King Cadwyn rode down the narrow path beside me.
“Art sure, dear sibling,” he asked, as he turned to leave me, “art sure the damsel hath a devil in her?”
“Certainly,” I replied very seriously.
“Then she be a true woman,” he answered, “for all women I have ever known are thus inhabited.”
With this he winked at me, and trotted back to where his knights awaited him.
Ruth and I fared on through the summer afternoon. More and more, as the sun lowered in the kindly sky, she leaned heavily against me; and now and then she sighed as she looked at me with those deep blue eyes and asked, “Dost see aught of the monster peering from my mouth?”
“Nay,” I replied, holding her closer so that she be not frightened.
“Yet I fear me that it cometh out. Drive it back, my heart!” and so I did with kisses.
How stubborn that devil was! How hard to drive back!
Finally she gasped. “No other man,” she whispered, “would have done it as you did.”
“No other man!” I echoed.
And once again I drove the devil back from her mouth.
8. The Bride Well
As Paul Spencer pointed out in our last issue, DAVID H. KELLER was a staunch admirer of the works of James Branch Cabell, and while there is a touch of Cabell in all of the Tales From Cornwall, it comes out most clearly in the Cecil, Overlord sequences, of which this is the fourth.

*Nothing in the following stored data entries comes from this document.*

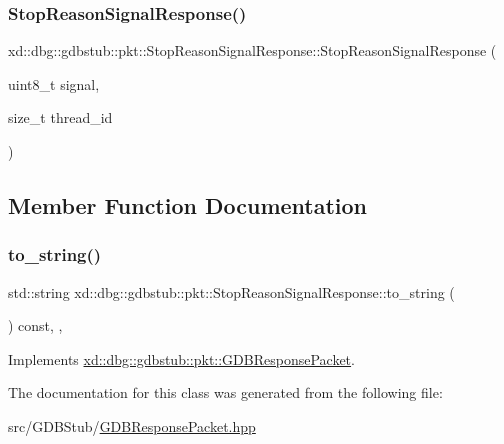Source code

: \subsubsection{\texorpdfstring{Stop\+Reason\+Signal\+Response()}{StopReasonSignalResponse()}}
{\footnotesize\ttfamily xd\+::dbg\+::gdbstub\+::pkt\+::\+Stop\+Reason\+Signal\+Response\+::\+Stop\+Reason\+Signal\+Response (\begin{DoxyParamCaption}\item[{uint8\+\_\+t}]{signal,  }\item[{size\+\_\+t}]{thread\+\_\+id }\end{DoxyParamCaption})\hspace{0.3cm}{\ttfamily [inline]}}



\subsection{Member Function Documentation}
\mbox{\label{classxd_1_1dbg_1_1gdbstub_1_1pkt_1_1_stop_reason_signal_response_a5aa0a7ea7ee15f287165fae5f29c84e8}} 
\subsubsection{\texorpdfstring{to\+\_\+string()}{to\_string()}}
{\footnotesize\ttfamily std\+::string xd\+::dbg\+::gdbstub\+::pkt\+::\+Stop\+Reason\+Signal\+Response\+::to\+\_\+string (\begin{DoxyParamCaption}{ }\end{DoxyParamCaption}) const\hspace{0.3cm}{\ttfamily [inline]}, {\ttfamily [override]}, {\ttfamily [virtual]}}



Implements \mbox{\hyperlink{classxd_1_1dbg_1_1gdbstub_1_1pkt_1_1_g_d_b_response_packet_a2a15795536cd5ff94f0533c406233874}{xd\+::dbg\+::gdbstub\+::pkt\+::\+G\+D\+B\+Response\+Packet}}.



The documentation for this class was generated from the following file\+:\begin{DoxyCompactItemize}
\item 
src/\+G\+D\+B\+Stub/\mbox{\hyperlink{_g_d_b_response_packet_8hpp}{G\+D\+B\+Response\+Packet.\+hpp}}\end{DoxyCompactItemize}
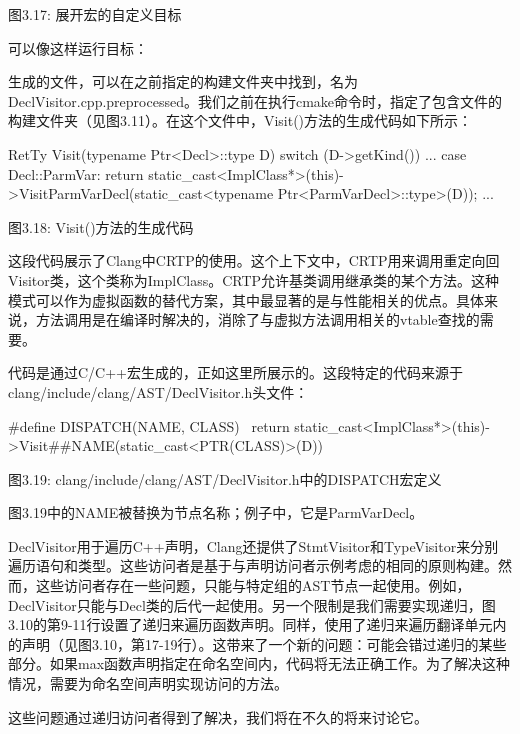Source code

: \begin{center}
图3.17: 展开宏的自定义目标
\end{center}

可以像这样运行目标：


生成的文件，可以在之前指定的构建文件夹中找到，名为DeclVisitor.cpp.preprocessed。我们之前在执行cmake命令时，指定了包含文件的构建文件夹（见图3.11）。在这个文件中，Visit()方法的生成代码如下所示：

\begin{cpp}
RetTy Visit(typename Ptr<Decl>::type D) {
  switch (D->getKind()) {
  ...
  case Decl::ParmVar: return static_cast<ImplClass*>(this)->VisitParmVarDecl(static_cast<typename Ptr<ParmVarDecl>::type>(D));
  ...
  }
}
\end{cpp}

\begin{center}
图3.18: Visit()方法的生成代码
\end{center}

这段代码展示了Clang中CRTP的使用。这个上下文中，CRTP用来调用重定向回Visitor类，这个类称为ImplClass。CRTP允许基类调用继承类的某个方法。这种模式可以作为虚拟函数的替代方案，其中最显著的是与性能相关的优点。具体来说，方法调用是在编译时解决的，消除了与虚拟方法调用相关的vtable查找的需要。

代码是通过C/C++宏生成的，正如这里所展示的。这段特定的代码来源于clang/include/clang/AST/DeclVisitor.h头文件：

\begin{cpp}
#define DISPATCH(NAME, CLASS) \
  return static_cast<ImplClass*>(this)->Visit##NAME(static_cast<PTR(CLASS)>(D))
\end{cpp}

\begin{center}
图3.19: clang/include/clang/AST/DeclVisitor.h中的DISPATCH宏定义
\end{center}

图3.19中的NAME被替换为节点名称；例子中，它是ParmVarDecl。

DeclVisitor用于遍历C++声明，Clang还提供了StmtVisitor和TypeVisitor来分别遍历语句和类型。这些访问者是基于与声明访问者示例考虑的相同的原则构建。然而，这些访问者存在一些问题，只能与特定组的AST节点一起使用。例如，DeclVisitor只能与Decl类的后代一起使用。另一个限制是我们需要实现递归，图3.10的第9-11行设置了递归来遍历函数声明。同样，使用了递归来遍历翻译单元内的声明（见图3.10，第17-19行）。这带来了一个新的问题：可能会错过递归的某些部分。如果max函数声明指定在命名空间内，代码将无法正确工作。为了解决这种情况，需要为命名空间声明实现访问的方法。

这些问题通过递归访问者得到了解决，我们将在不久的将来讨论它。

It was not till we had arrived within the boundaries of my beloved Cornwall that I realized my appearing before my subjects with a Welsh lady might not be either understood or accepted by those sturdy knights who had been so faithful during the early months of my reign. It was all well enough to rescue the so lovely Ruth and even spend long minutes driving the devil back into her body with long, lingering kisses; but to brazenly bring the same lady back to my domains might cause political disturbances of a direst nature. Yet, at the same time, there was Ruth, on the horse in front of me; and, from certain clinging habits she had spontaneously developed, I had every reason to believe she intended to remain within the curve of my left arm, waist-bound, for the rest of her life.
“I am Overlord of Cornwall,” at last I made bold to say, “and much of my support comes from nobles with marriageable daughters. As long as I remain a bachelor, these nobles will remain my friends, but if they saw you and found you were from Wales, jealous dissensions would at once arise. So we shall stop at the next chapman’s and buy masculine apparel for you, and you can go to my castle as a page.”
“Shall I be your page,” Ruth asked.
“Oh, I presume so. At least I will have no other, and you can run my errands for me, and bind on my armor when I go giant-hunting.”
“That will be nice. I think I shall look well in boy’s clothes.
I used to wear them when I was much younger. Will you give me a boy’s name?”
We talked it over and decided to call her Percy. Later in the day we met an itinerant who was selling clothing to those who could buy, and I made a shrewd trade with him, so when Ruth came from behind the bushes she looked like a young lad, not yet shaven. The peddler took her clothes and some silver and left us.